# What needs to be done
Word for word, transcribe the lines below and drop the pictures.

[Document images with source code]
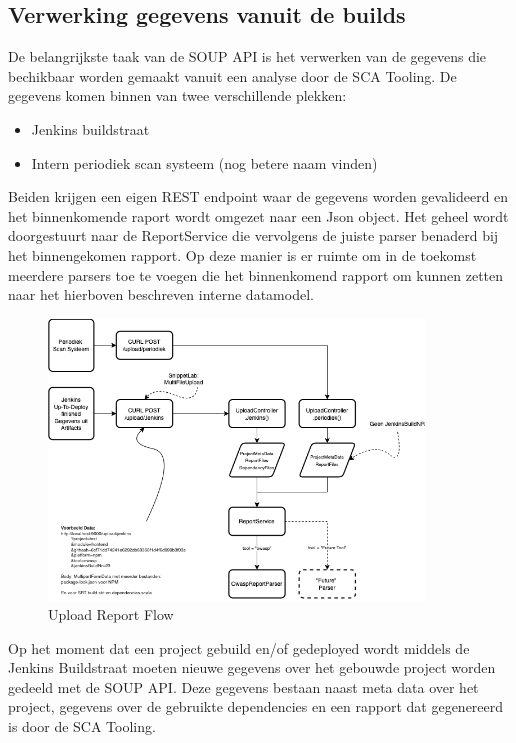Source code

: \subsection{Verwerking gegevens vanuit de builds}\label{subsec:verwerking-gegevens-vanuit-de-sca}
De belangrijkste taak van de SOUP API is het verwerken van de gegevens die bechikbaar worden gemaakt vanuit een analyse door de SCA Tooling. De gegevens komen binnen van twee verschillende plekken:
\begin{itemize}
  \item Jenkins buildstraat
  \item Intern periodiek scan systeem (nog betere naam vinden)
\end{itemize}
Beiden krijgen een eigen REST endpoint waar de gegevens worden gevalideerd en het binnenkomende raport wordt omgezet naar een Json object. Het geheel wordt doorgestuurt naar de ReportService die vervolgens de juiste parser benaderd bij het binnengekomen rapport. Op deze manier is er ruimte om in de toekomst meerdere parsers toe te voegen die het binnenkomend rapport om kunnen zetten naar het hierboven beschreven interne datamodel.
\begin{figure}[bth]
  \myfloatalign
  \includegraphics[width=10cm]{gfx/SOUPAPI-UploadAnalysis}
  \caption{Upload Report Flow}
  \label{fig:UploadReportFlow}
\end{figure}



Op het moment dat een project gebuild en/of gedeployed wordt middels de Jenkins Buildstraat moeten nieuwe gegevens over het gebouwde project worden gedeeld met de SOUP API. Deze gegevens bestaan naast meta data over het project, gegevens over de gebruikte dependencies en een rapport dat gegenereerd is door de SCA Tooling.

# Output for this exercise
Source code

: \subsection{Verwerking gegevens vanuit de builds}\label{subsec:verwerking-gegevens-vanuit-de-sca}
De belangrijkste taak van de SOUP API is het verwerken van de gegevens die bechikbaar worden gemaakt vanuit een analyse door de SCA Tooling. De gegevens komen binnen van twee verschillende plekken:
\begin{itemize}
  \item Jenkins buildstraat
  \item Intern periodiek scan systeem (nog betere naam vinden)
\end{itemize}
Beiden krijgen een eigen REST endpoint waar de gegevens worden gevalideerd en het binnenkomende raport wordt omgezet naar een Json object. Het geheel wordt doorgestuurt naar de ReportService die vervolgens de juiste parser benaderd bij het binnengekomen rapport. Op deze manier is er ruimte om in de toekomst meerdere parsers toe te voegen die het binnenkomend rapport om kunnen zetten naar het hierboven beschreven interne datamodel.
\begin{figure}[bth]
  \myfloatalign
  \includegraphics[width=10cm]{gfx/SOUPAPI-UploadAnalysis}
  \caption{Upload Report Flow}
  \label{fig:UploadReportFlow}
\end{figure}



Op het moment dat een project gebuild en/of gedeployed wordt middels de Jenkins Buildstraat moeten nieuwe gegevens over het gebouwde project worden gedeeld met de SOUP API. Deze gegevens bestaan naast meta data over het project, gegevens over de gebruikte dependencies en een rapport dat gegenereerd is door de SCA Tooling.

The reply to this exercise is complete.